EXERCISE GOAL> Each line of the material below with the word "small" is to be reported.

INPUT RECORDS>
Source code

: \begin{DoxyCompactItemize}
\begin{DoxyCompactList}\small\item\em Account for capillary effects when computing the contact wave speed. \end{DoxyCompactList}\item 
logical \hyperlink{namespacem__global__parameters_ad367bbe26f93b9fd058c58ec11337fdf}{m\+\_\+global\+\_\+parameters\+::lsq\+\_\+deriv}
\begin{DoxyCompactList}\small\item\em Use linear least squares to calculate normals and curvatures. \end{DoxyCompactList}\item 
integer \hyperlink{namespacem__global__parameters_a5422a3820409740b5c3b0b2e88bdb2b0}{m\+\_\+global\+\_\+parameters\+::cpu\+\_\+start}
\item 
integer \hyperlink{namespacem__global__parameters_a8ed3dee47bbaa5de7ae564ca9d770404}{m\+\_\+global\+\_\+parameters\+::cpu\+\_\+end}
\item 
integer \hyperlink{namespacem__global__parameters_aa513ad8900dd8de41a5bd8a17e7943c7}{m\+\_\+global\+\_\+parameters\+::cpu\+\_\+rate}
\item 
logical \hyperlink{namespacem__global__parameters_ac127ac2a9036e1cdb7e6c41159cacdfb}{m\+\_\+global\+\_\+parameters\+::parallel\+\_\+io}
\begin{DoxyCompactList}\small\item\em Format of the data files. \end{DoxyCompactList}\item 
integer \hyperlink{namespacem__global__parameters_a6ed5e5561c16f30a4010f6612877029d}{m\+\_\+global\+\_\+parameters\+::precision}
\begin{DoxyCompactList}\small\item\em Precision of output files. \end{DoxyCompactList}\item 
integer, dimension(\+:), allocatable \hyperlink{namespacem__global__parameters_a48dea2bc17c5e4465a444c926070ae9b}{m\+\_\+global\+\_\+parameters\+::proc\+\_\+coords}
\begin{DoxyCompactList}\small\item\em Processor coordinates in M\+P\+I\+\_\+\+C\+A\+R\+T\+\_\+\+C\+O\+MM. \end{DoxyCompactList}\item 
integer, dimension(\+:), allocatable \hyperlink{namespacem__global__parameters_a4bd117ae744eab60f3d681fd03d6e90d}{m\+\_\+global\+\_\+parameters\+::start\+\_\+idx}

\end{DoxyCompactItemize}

EXERCISE ANSWER>
\begin{DoxyCompactList}\small\item\em Account for capillary effects when computing the contact wave speed. \end{DoxyCompactList}\item 
\begin{DoxyCompactList}\small\item\em Use linear least squares to calculate normals and curvatures. \end{DoxyCompactList}\item 
\begin{DoxyCompactList}\small\item\em Format of the data files. \end{DoxyCompactList}\item 
\begin{DoxyCompactList}\small\item\em Precision of output files. \end{DoxyCompactList}\item 
\begin{DoxyCompactList}\small\item\em Processor coordinates in M\+P\+I\+\_\+\+C\+A\+R\+T\+\_\+\+C\+O\+MM. \end{DoxyCompactList}\item 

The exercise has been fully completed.